• TASK TO CARRY OUT:
Look through the data below. Collect every line where the word "currently" occurs.

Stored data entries

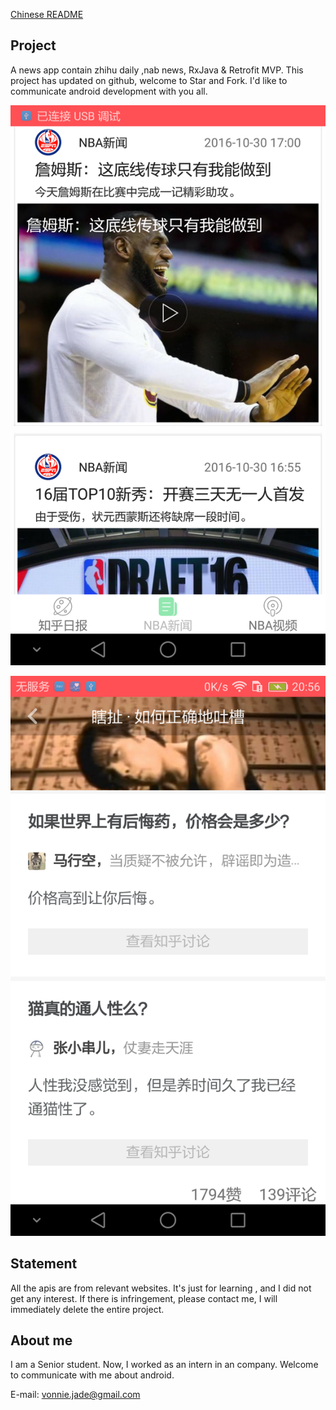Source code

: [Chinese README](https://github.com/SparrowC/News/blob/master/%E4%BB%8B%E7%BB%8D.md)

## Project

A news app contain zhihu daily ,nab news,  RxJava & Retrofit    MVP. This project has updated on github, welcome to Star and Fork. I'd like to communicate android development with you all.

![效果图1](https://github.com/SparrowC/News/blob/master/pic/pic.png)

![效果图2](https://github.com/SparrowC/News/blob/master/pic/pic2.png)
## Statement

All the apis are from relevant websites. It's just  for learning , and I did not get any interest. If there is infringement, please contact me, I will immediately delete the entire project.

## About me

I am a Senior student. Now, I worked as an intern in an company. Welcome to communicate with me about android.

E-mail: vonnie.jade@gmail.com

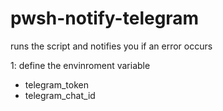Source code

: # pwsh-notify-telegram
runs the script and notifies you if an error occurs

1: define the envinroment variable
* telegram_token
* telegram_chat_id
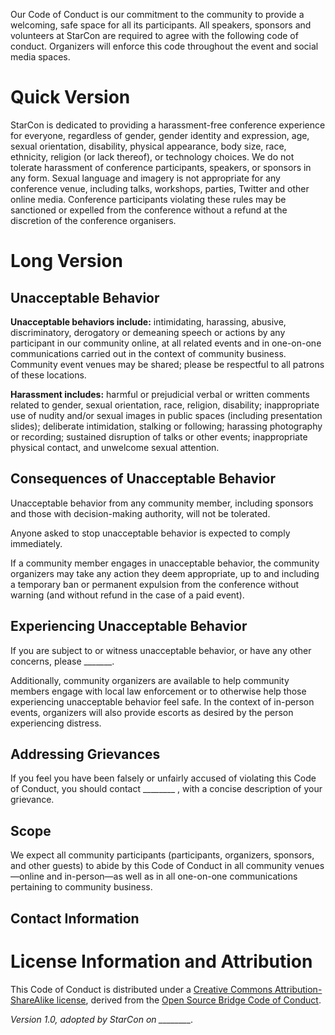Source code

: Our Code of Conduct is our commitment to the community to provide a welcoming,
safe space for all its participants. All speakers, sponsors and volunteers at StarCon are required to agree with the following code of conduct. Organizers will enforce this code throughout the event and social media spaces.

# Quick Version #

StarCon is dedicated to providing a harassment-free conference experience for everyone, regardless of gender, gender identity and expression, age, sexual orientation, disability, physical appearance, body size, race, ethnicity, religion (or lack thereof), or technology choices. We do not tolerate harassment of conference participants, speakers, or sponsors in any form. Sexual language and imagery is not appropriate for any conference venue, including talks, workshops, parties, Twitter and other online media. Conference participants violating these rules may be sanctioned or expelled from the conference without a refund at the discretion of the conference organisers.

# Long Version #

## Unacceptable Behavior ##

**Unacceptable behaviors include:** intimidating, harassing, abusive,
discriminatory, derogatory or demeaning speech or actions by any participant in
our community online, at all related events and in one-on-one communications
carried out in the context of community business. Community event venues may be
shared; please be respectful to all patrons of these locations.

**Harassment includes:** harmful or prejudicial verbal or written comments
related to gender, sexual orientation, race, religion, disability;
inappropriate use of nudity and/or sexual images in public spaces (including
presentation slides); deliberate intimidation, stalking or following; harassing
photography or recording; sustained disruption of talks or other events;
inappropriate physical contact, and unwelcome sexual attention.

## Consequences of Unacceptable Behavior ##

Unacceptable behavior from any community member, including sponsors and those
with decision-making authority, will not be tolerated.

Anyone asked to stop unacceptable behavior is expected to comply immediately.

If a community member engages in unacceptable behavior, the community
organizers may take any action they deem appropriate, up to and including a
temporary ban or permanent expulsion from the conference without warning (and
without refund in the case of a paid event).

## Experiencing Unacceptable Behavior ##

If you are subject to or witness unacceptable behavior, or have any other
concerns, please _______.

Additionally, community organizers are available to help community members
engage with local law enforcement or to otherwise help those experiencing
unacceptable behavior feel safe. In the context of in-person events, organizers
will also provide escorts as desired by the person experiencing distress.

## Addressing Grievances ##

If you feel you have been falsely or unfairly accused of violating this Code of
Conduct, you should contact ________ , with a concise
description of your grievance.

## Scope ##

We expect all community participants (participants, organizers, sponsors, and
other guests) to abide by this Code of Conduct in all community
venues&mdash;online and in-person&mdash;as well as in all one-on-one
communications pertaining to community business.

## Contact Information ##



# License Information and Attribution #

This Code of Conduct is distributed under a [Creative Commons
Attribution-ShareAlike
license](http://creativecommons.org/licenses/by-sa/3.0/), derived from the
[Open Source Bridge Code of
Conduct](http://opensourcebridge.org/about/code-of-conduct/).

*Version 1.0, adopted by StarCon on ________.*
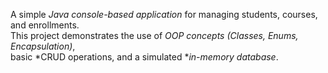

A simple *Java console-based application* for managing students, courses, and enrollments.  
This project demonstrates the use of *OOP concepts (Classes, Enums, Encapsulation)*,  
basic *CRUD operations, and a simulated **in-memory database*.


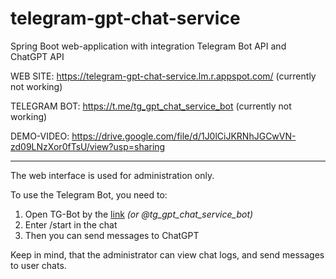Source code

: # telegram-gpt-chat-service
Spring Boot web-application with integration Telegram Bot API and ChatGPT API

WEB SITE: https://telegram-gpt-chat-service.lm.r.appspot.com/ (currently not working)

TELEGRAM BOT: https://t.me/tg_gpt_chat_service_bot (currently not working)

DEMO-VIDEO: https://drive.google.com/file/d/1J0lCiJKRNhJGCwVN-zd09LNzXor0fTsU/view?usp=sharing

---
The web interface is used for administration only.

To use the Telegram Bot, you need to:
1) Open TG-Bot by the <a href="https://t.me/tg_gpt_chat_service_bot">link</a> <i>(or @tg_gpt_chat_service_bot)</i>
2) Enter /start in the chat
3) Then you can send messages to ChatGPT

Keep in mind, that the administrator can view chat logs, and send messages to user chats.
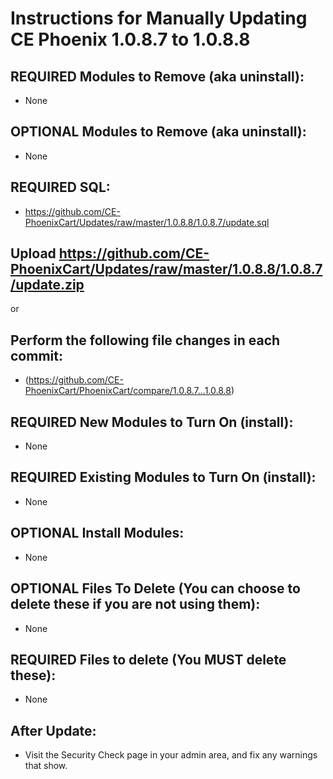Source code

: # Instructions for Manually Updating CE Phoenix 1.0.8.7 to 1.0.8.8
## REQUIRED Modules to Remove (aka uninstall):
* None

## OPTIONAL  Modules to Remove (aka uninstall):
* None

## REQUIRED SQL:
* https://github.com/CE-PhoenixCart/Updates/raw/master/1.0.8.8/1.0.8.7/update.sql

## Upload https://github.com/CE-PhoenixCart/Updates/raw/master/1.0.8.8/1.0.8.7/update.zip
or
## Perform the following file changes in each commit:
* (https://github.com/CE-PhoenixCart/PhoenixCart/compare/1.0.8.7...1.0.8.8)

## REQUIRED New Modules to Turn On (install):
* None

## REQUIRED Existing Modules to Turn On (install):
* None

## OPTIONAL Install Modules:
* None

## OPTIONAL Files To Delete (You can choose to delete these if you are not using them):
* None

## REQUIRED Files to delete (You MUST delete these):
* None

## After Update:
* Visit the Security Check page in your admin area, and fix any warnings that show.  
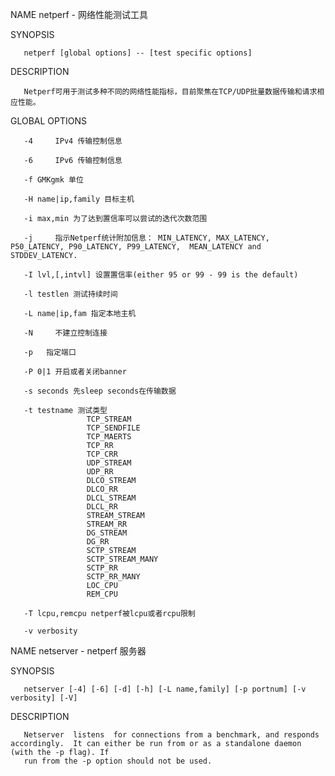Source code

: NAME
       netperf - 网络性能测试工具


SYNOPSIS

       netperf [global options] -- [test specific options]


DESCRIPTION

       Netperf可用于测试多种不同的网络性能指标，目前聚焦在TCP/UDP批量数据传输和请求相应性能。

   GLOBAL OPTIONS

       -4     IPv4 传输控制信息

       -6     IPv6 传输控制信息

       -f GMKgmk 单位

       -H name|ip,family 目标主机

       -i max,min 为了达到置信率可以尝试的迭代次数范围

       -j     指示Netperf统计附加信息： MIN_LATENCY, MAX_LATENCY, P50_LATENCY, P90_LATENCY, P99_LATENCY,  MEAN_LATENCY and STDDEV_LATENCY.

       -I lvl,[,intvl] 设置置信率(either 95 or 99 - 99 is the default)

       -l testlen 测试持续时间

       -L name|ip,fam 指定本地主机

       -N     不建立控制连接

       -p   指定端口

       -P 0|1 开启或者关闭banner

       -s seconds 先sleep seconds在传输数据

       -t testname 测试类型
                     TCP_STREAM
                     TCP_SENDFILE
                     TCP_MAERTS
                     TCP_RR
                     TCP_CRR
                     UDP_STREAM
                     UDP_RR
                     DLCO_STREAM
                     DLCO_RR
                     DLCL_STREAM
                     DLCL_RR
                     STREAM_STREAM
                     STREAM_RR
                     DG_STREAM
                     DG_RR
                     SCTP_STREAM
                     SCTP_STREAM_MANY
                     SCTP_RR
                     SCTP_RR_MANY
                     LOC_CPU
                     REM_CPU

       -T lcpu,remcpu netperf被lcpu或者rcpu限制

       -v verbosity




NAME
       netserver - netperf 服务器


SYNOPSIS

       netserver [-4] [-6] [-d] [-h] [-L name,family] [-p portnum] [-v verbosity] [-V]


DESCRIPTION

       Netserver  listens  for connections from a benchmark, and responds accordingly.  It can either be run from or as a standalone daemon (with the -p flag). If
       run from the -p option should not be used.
==
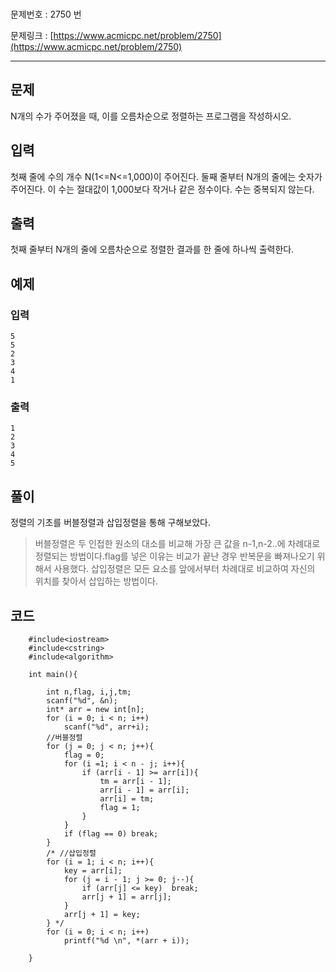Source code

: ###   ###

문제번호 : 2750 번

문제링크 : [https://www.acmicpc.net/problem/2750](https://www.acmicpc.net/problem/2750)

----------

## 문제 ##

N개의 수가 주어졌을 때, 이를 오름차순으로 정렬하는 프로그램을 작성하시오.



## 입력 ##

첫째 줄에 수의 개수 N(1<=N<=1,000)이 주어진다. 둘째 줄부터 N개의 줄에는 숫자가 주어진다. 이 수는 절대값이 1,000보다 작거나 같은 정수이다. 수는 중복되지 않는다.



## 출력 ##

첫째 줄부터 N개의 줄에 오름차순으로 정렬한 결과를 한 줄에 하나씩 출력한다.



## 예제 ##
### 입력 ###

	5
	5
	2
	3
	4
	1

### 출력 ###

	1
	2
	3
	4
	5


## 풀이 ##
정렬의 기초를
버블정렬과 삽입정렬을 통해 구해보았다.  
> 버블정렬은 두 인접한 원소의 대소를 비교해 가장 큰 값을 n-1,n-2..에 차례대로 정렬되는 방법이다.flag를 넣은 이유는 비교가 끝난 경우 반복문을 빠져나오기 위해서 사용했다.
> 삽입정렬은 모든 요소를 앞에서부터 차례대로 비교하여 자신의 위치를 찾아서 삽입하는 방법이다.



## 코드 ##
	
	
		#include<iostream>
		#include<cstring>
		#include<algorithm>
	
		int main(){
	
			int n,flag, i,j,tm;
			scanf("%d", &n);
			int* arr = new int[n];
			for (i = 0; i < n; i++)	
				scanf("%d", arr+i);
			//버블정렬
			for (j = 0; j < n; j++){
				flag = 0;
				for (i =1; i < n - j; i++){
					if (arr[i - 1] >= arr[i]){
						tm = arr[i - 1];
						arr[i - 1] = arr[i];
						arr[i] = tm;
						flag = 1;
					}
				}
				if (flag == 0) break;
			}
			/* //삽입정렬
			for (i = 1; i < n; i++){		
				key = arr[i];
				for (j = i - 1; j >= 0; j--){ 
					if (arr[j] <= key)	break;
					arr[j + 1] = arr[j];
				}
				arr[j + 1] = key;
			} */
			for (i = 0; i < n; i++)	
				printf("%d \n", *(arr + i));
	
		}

• RESPONSE:
WEB SITE: https://telegram-gpt-chat-service.lm.r.appspot.com/ (currently not working)
TELEGRAM BOT: https://t.me/tg_gpt_chat_service_bot (currently not working)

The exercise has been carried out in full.